Blend all ice cream ingredients EXCEPT almonds until smooth and creamy. Add almonds and pulse a few times to break them up into chunks.
Process in ice cream machine until thick, place in a graham cracker pie crust and freeze for 2 hours or until firm.
Yummy Salted Caramel Sauce #1
Heat the brown sugar over medium high-heat in the bottom of a heavy 2-3 quart saucepan. When the sugar starts to melt, start whisking it. The sugar will clump up, but keep whisking. It will continue to melt. When the sugar is melted, stop whisking. You can swirl and stir it in the pan to move the sugar around and prevent burning.
Continue cooking the sugar until it reaches a deep amber color. Make sure you watch the pan very closely. This is where it is easy to burn the caramel.
As soon as the sugar reaches the dark amber color, carefully add the Earth Balance. Stir until Earth Balance is melted.
Remove the pan from the heat and slowly pour in the coconut cream. Whisk until cream is incorporated and caramel is smooth. Whisk in the himalayan pink salt.

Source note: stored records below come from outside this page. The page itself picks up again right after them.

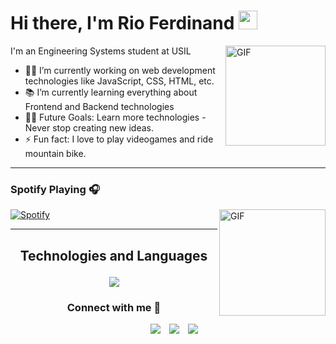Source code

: # Hi there, I'm Rio Ferdinand <img width="30px" src="https://media.tenor.com/images/3b388fe03da271d2674faf85eb7c3fcd/tenor.gif" />

<img align="right" alt="GIF" height="160px" src="https://howto.reaconverter.com/wp-content/uploads/2015/10/banana.gif" />

I'm an Engineering Systems student at USIL  

- 👨‍💻 I’m currently working on web development technologies like JavaScript, CSS, HTML, etc.
- 📚 I’m currently learning everything about Frontend and Backend technologies 
- 💪🏼 Future Goals: Learn more technologies - Never stop creating new ideas.
- ⚡ Fun fact: I love to play videogames and ride mountain bike.

---




### Spotify Playing 🎧
<img align="right" alt="GIF" height="170px" src="https://i.gifer.com/origin/dd/ddb2de16735c7bbf6ad3a6ad748d12e7_w200.gif" />

[![Spotify](https://i.pinimg.com/originals/37/87/b6/3787b6743cd09d0650d0023e2dfd0bc5.gif)](https://open.spotify.com/user/tbzk5lhrdmzi763lrc4w9objr?si=a52a79fcf4934ea7)

---
<h2 align="center">
  
Technologies and Languages </h2>

<p align="center">
  <a href="https://skillicons.dev">
    <img src="https://skillicons.dev/icons?i=css,html,js,ai,cpp" />
  </a>
</p>

<h3 align="center" >Connect with me 🤝 </h3>

<p align="center">

 <div align="center"  class="icons-social" style="margin-left: 10px;">
        <a   target="_blank" href="https://steamcommunity.com/id/Nomeveas/">
			<img src="https://img.shields.io/badge/Steam-000000?style=for-the-badge&logo=steam&logoColor=white" style="margin-left: 10px;" ></a>
		<a   target="_blank" href="https://www.facebook.com/rioferdinand.floresguzman">
			<img src="https://img.shields.io/badge/Facebook-1877F2?style=for-the-badge&logo=facebook&logoColor=white" style="margin-left: 10px;" ></a>
	 	<a   target="_blank" href="https://www.instagram.com/reex_404?igsh=MTljY292eG5hZzI1MA%3D%3D&utm_source=qr">
			<img src="https://img.shields.io/badge/Instagram-E4405F?style=for-the-badge&logo=instagram&logoColor=white" style="margin-left: 10px;" ></a>
      </div>

</p>
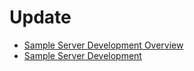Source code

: # Update

- [Sample Server Development Overview](sample-server-overview.md)
- [Sample Server Development](sample-server-guidelines.md)
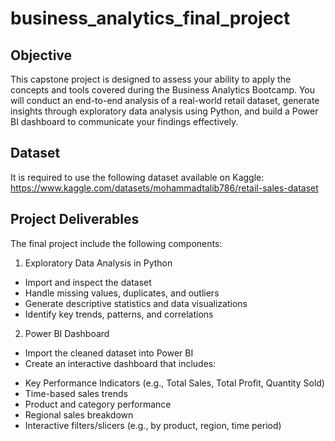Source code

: # business_analytics_final_project
## Objective
This capstone project is designed to assess your ability to apply the concepts and tools covered during the Business Analytics Bootcamp. You will conduct an end-to-end analysis of a real-world retail dataset, generate insights through exploratory data analysis using Python, and build a Power BI dashboard to communicate your findings effectively.

## Dataset
It is required to use the following dataset available on Kaggle:
https://www.kaggle.com/datasets/mohammadtalib786/retail-sales-dataset

## Project Deliverables
The final project include the following components:
1. Exploratory Data Analysis in Python
- 	Import and inspect the dataset
- 	Handle missing values, duplicates, and outliers
- 	Generate descriptive statistics and data visualizations
- 	Identify key trends, patterns, and correlations
2. Power BI Dashboard
- 	Import the cleaned dataset into Power BI
- 	Create an interactive dashboard that includes:
  *	Key Performance Indicators (e.g., Total Sales, Total Profit, Quantity Sold)
  *	Time-based sales trends
  *	Product and category performance
  *	Regional sales breakdown
  *	Interactive filters/slicers (e.g., by product, region, time period)

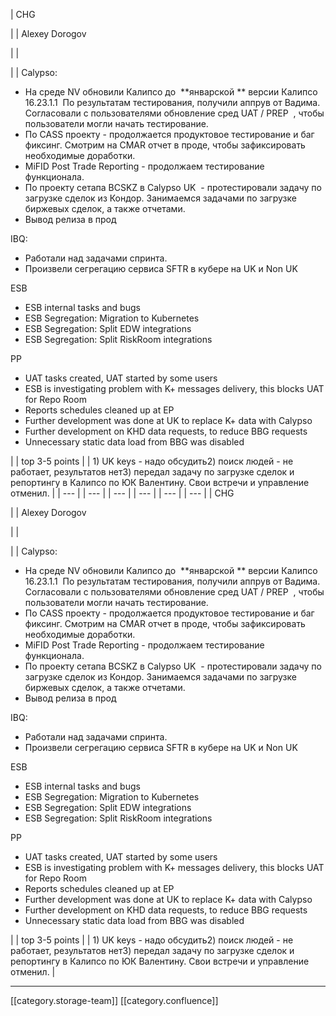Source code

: 





| CHG

 | 
| Alexey Dorogov

 | 
| 

 | 
| Calypso:

<ul><li>На среде NV обновили Калипсо до  **январской ** версии Калипсо 16.23.1.1  По результатам тестирования, получили аппрув от Вадима. Согласовали с пользователями обновление сред UAT / PREP  , чтобы пользователи могли начать тестирование.</li><li>По CASS проекту - продолжается продуктовое тестирование и баг фиксинг. Смотрим на CMAR отчет в проде, чтобы зафиксировать необходимые доработки.</li><li>MiFID Post Trade Reporting - продолжаем тестирование функционала.</li><li>По проекту сетапа BCSKZ в Calypso UK  - протестировали задачу по загрузке сделок из Кондор. Занимаемся задачами по загрузке биржевых сделок, а также отчетами.</li><li>Вывод релиза в прод  </li></ul>IBQ:

<ul><li>Работали над задачами спринта.</li><li>Произвели сегрегацию сервиса SFTR в кубере на UK и Non UK   </li></ul>ESB<ul><li>ESB internal tasks and bugs</li><li>ESB Segregation: Migration to Kubernetes</li><li>ESB Segregation: Split EDW integrations</li><li>ESB Segregation: Split RiskRoom integrations</li></ul>РР<ul><li>UAT tasks created, UAT started by some users</li><li>ESB is investigating problem with K+ messages delivery, this blocks UAT for Repo Room</li><li>Reports schedules cleaned up at EP</li><li>Further development was done at UK to replace K+ data with Calypso</li><li>Further development on KHD data requests, to reduce BBG requests</li><li>Unnecessary static data load from BBG was disabled</li></ul> | 
| top 3-5 points | 
| 1) UK keys - надо обсудить2) поиск людей - не работает, результатов нет3) передал задачу по загрузке сделок и репортингу в Калипсо по ЮК Валентину. Свои встречи и управление отменил. | 
|  --- | 
|  --- | 
|  --- | 
|  --- | 
|  --- | 
|  --- | 
| CHG

 | 
| Alexey Dorogov

 | 
| 

 | 
| Calypso:

<ul><li>На среде NV обновили Калипсо до  **январской ** версии Калипсо 16.23.1.1  По результатам тестирования, получили аппрув от Вадима. Согласовали с пользователями обновление сред UAT / PREP  , чтобы пользователи могли начать тестирование.</li><li>По CASS проекту - продолжается продуктовое тестирование и баг фиксинг. Смотрим на CMAR отчет в проде, чтобы зафиксировать необходимые доработки.</li><li>MiFID Post Trade Reporting - продолжаем тестирование функционала.</li><li>По проекту сетапа BCSKZ в Calypso UK  - протестировали задачу по загрузке сделок из Кондор. Занимаемся задачами по загрузке биржевых сделок, а также отчетами.</li><li>Вывод релиза в прод  </li></ul>IBQ:

<ul><li>Работали над задачами спринта.</li><li>Произвели сегрегацию сервиса SFTR в кубере на UK и Non UK   </li></ul>ESB<ul><li>ESB internal tasks and bugs</li><li>ESB Segregation: Migration to Kubernetes</li><li>ESB Segregation: Split EDW integrations</li><li>ESB Segregation: Split RiskRoom integrations</li></ul>РР<ul><li>UAT tasks created, UAT started by some users</li><li>ESB is investigating problem with K+ messages delivery, this blocks UAT for Repo Room</li><li>Reports schedules cleaned up at EP</li><li>Further development was done at UK to replace K+ data with Calypso</li><li>Further development on KHD data requests, to reduce BBG requests</li><li>Unnecessary static data load from BBG was disabled</li></ul> | 
| top 3-5 points | 
| 1) UK keys - надо обсудить2) поиск людей - не работает, результатов нет3) передал задачу по загрузке сделок и репортингу в Калипсо по ЮК Валентину. Свои встречи и управление отменил. | 







*****

[[category.storage-team]] 
[[category.confluence]] 
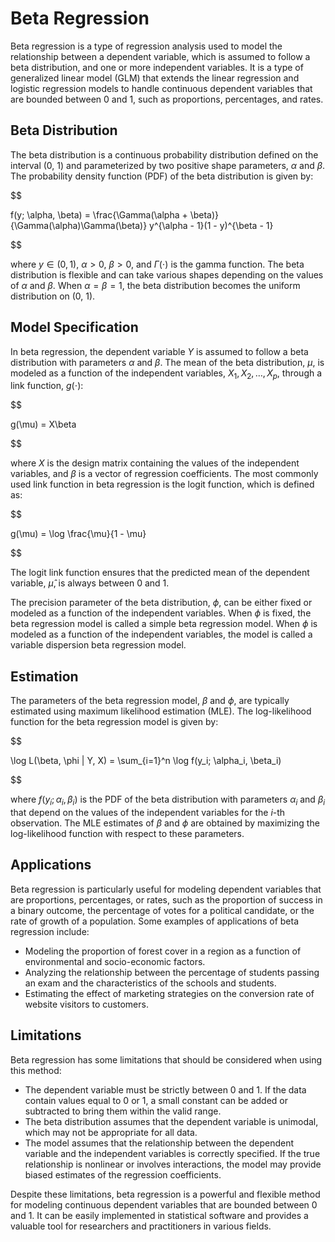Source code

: # Beta Regression

Beta regression is a type of regression analysis used to model the relationship between a dependent variable, which is assumed to follow a beta distribution, and one or more independent variables. It is a type of generalized linear model (GLM) that extends the linear regression and logistic regression models to handle continuous dependent variables that are bounded between 0 and 1, such as proportions, percentages, and rates.

## Beta Distribution

The beta distribution is a continuous probability distribution defined on the interval (0, 1) and parameterized by two positive shape parameters, $\alpha$ and $\beta$. The probability density function (PDF) of the beta distribution is given by:


$$

f(y; \alpha, \beta) = \frac{\Gamma(\alpha + \beta)}{\Gamma(\alpha)\Gamma(\beta)} y^{\alpha - 1}(1 - y)^{\beta - 1}

$$


where $y \in (0, 1)$, $\alpha > 0$, $\beta > 0$, and $\Gamma(\cdot)$ is the gamma function. The beta distribution is flexible and can take various shapes depending on the values of $\alpha$ and $\beta$. When $\alpha = \beta = 1$, the beta distribution becomes the uniform distribution on (0, 1).

## Model Specification

In beta regression, the dependent variable $Y$ is assumed to follow a beta distribution with parameters $\alpha$ and $\beta$. The mean of the beta distribution, $\mu$, is modeled as a function of the independent variables, $X_1, X_2, \dots, X_p$, through a link function, $g(\cdot)$:


$$

g(\mu) = X\beta

$$


where $X$ is the design matrix containing the values of the independent variables, and $\beta$ is a vector of regression coefficients. The most commonly used link function in beta regression is the logit function, which is defined as:


$$

g(\mu) = \log \frac{\mu}{1 - \mu}

$$


The logit link function ensures that the predicted mean of the dependent variable, $\hat{\mu}$, is always between 0 and 1.

The precision parameter of the beta distribution, $\phi$, can be either fixed or modeled as a function of the independent variables. When $\phi$ is fixed, the beta regression model is called a simple beta regression model. When $\phi$ is modeled as a function of the independent variables, the model is called a variable dispersion beta regression model.

## Estimation

The parameters of the beta regression model, $\beta$ and $\phi$, are typically estimated using maximum likelihood estimation (MLE). The log-likelihood function for the beta regression model is given by:


$$

\log L(\beta, \phi | Y, X) = \sum_{i=1}^n \log f(y_i; \alpha_i, \beta_i)

$$


where $f(y_i; \alpha_i, \beta_i)$ is the PDF of the beta distribution with parameters $\alpha_i$ and $\beta_i$ that depend on the values of the independent variables for the $i$-th observation. The MLE estimates of $\beta$ and $\phi$ are obtained by maximizing the log-likelihood function with respect to these parameters.

## Applications

Beta regression is particularly useful for modeling dependent variables that are proportions, percentages, or rates, such as the proportion of success in a binary outcome, the percentage of votes for a political candidate, or the rate of growth of a population. Some examples of applications of beta regression include:

- Modeling the proportion of forest cover in a region as a function of environmental and socio-economic factors.
- Analyzing the relationship between the percentage of students passing an exam and the characteristics of the schools and students.
- Estimating the effect of marketing strategies on the conversion rate of website visitors to customers.

## Limitations

Beta regression has some limitations that should be considered when using this method:

- The dependent variable must be strictly between 0 and 1. If the data contain values equal to 0 or 1, a small constant can be added or subtracted to bring them within the valid range.
- The beta distribution assumes that the dependent variable is unimodal, which may not be appropriate for all data.
- The model assumes that the relationship between the dependent variable and the independent variables is correctly specified. If the true relationship is nonlinear or involves interactions, the model may provide biased estimates of the regression coefficients.

Despite these limitations, beta regression is a powerful and flexible method for modeling continuous dependent variables that are bounded between 0 and 1. It can be easily implemented in statistical software and provides a valuable tool for researchers and practitioners in various fields.
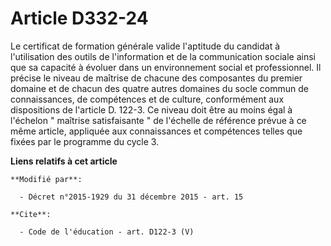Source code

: # Article D332-24

Le certificat de formation générale valide l'aptitude du candidat à l'utilisation des outils de l'information et de la
communication sociale ainsi que sa capacité à évoluer dans un environnement social et professionnel. Il précise le niveau de
maîtrise de chacune des composantes du premier domaine et de chacun des quatre autres domaines du socle commun de
connaissances, de compétences et de culture, conformément aux dispositions de l'article D. 122-3. Ce niveau doit être au
moins égal à l'échelon " maîtrise satisfaisante " de l'échelle de référence prévue à ce même article, appliquée aux
connaissances et compétences telles que fixées par le programme du cycle 3.

**Liens relatifs à cet article**

	**Modifié par**:

	  - Décret n°2015-1929 du 31 décembre 2015 - art. 15

	**Cite**:

	  - Code de l'éducation - art. D122-3 (V)
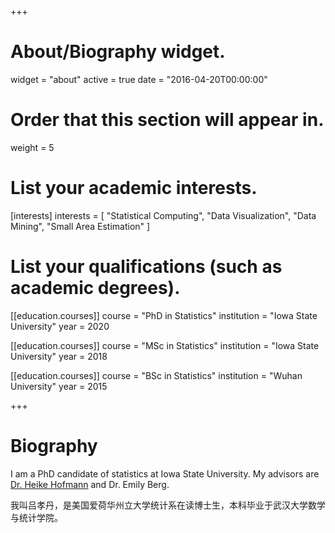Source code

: +++
# About/Biography widget.
widget = "about"
active = true
date = "2016-04-20T00:00:00"

# Order that this section will appear in.
weight = 5

# List your academic interests.
[interests]
  interests = [
    "Statistical Computing",
    "Data Visualization",
    "Data Mining",
    "Small Area Estimation"
  ]

# List your qualifications (such as academic degrees).
[[education.courses]]
  course = "PhD in Statistics"
  institution = "Iowa State University"
  year = 2020
  
[[education.courses]]
  course = "MSc in Statistics"
  institution = "Iowa State University"
  year = 2018

[[education.courses]]
  course = "BSc in Statistics"
  institution = "Wuhan University"
  year = 2015
 
+++

# Biography

I am a PhD candidate of statistics at Iowa State University. My advisors are [Dr. Heike Hofmann](http://hofmann.public.iastate.edu/) and Dr. Emily Berg.

我叫吕孝丹，是美国爱荷华州立大学统计系在读博士生，本科毕业于武汉大学数学与统计学院。
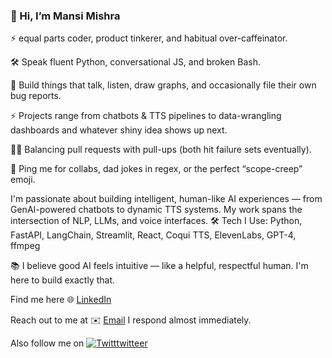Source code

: 
### 👋 Hi, I’m Mansi Mishra

⚡ equal parts coder, product tinkerer, and habitual over-caffeinator.

🛠 Speak fluent Python, conversational JS, and broken Bash.

🤖 Build things that talk, listen, draw graphs, and occasionally file their own bug reports.

⚡ Projects range from chatbots & TTS pipelines to data-wrangling dashboards and whatever shiny idea shows up next.

🏋️‍♀️ Balancing pull requests with pull-ups (both hit failure sets eventually).

💌 Ping me for collabs, dad jokes in regex, or the perfect “scope-creep” emoji.


I'm passionate about building intelligent, human-like AI experiences — from GenAI-powered chatbots to dynamic TTS systems. My work spans the intersection of NLP, LLMs, and voice interfaces.
🛠️ Tech I Use: Python, FastAPI, LangChain, Streamlit, React, Coqui TTS, ElevenLabs, GPT-4, ffmpeg

📚 I believe good AI feels intuitive — like a helpful, respectful human. I'm here to build exactly that.

Find me here 🌐 [LinkedIn](https://www.linkedin.com/in/mansimishra26/)

Reach out to me at ✉️ [Email](m.mishra2606@gmail.com) I respond almost immediately.

Also follow me on  [![Twitttwitteer](https://img.shields.io/badge/Twitter-1DA1F2?logo=twitter&logoColor=white&style=flat)](https://twitter.com/mansi_mishra__)
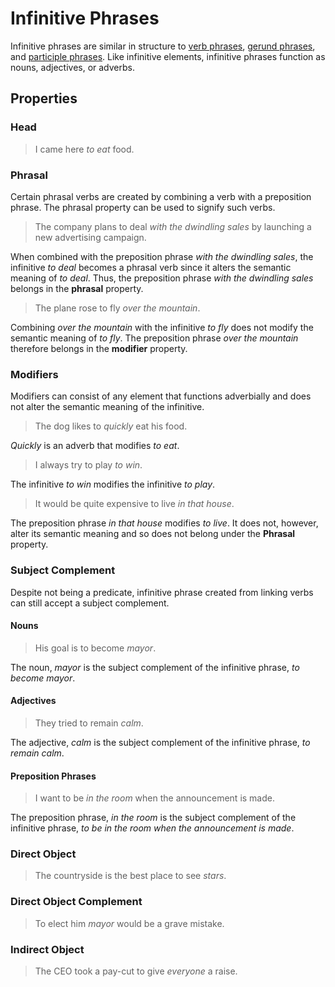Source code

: # Infinitive Phrases
<!-- +elementInfo -->
<!-- !infinitivePhrase -->
Infinitive phrases are similar in structure to [verb phrases](verb-phrase), [gerund phrases](gerund-phrase), and [participle phrases](participle-phrase). Like infinitive elements, infinitive phrases function as nouns, adjectives, or adverbs.
<!-- !infinitivePhrase -->

## Properties
<!-- +propertySummary -->

### Head
> I came here *to eat* food.

### Phrasal
Certain phrasal verbs are created by combining a verb with a preposition phrase. The phrasal property can be used to signify such verbs.

> The company plans to deal *with the dwindling sales* by launching a new advertising campaign.
<!-- .caption -->
When combined with the preposition phrase *with the dwindling sales*, the infinitive *to deal* becomes a phrasal verb since it alters the semantic meaning of *to deal*. Thus, the preposition phrase *with the dwindling sales* belongs in the **phrasal** property.

> The plane rose to fly *over the mountain*.
<!-- .caption -->
Combining *over the mountain* with the infinitive *to fly* does not modify the semantic meaning of *to fly*. The preposition phrase *over the mountain* therefore belongs in the **modifier** property.

### Modifiers
Modifiers can consist of any element that functions adverbially and does not alter the semantic meaning of the infinitive.

> The dog likes to *quickly* eat his food.
<!-- .caption -->
*Quickly* is an adverb that modifies *to eat*.

> I always try to play *to win*.
<!-- .caption -->
The infinitive *to win* modifies the infinitive *to play*.

> It would be quite expensive to live *in that house*.
<!-- .caption -->
The preposition phrase *in that house* modifies *to live*. It does not, however, alter its semantic meaning and so does not belong under the **Phrasal** property.

### Subject Complement
Despite not being a predicate, infinitive phrase created from linking verbs can still accept a subject complement.

#### Nouns
> His goal is to become *mayor*.
<!-- .caption -->
The noun, *mayor* is the subject complement of the infinitive phrase, *to become mayor*.

#### Adjectives
> They tried to remain *calm*.
<!-- .caption -->
The adjective, *calm* is the subject complement of the infinitive phrase, *to remain calm*.

#### Preposition Phrases
> I want to be *in the room* when the announcement is made.
<!-- .caption -->
The preposition phrase, *in the room* is the subject complement of the infinitive phrase, *to be in the room when the announcement is made*.

### Direct Object
> The countryside is the best place to see *stars*.

### Direct Object Complement
> To elect him *mayor* would be a grave mistake.

### Indirect Object
> The CEO took a pay-cut to give *everyone* a raise.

Let the caramel sauce cool for about 10 minutes in the pan. Pour the caramel into a large jar and cool to room temperature
Healthy Salted Caramel Sauce #2
Blend all ingredients until completely smooth. You will need a high speed blender for this recipe. You can warm it in a pan before serving.
Recipe Notes
Coconut oil can be omitted from ice cream, but will change the final texture slightly.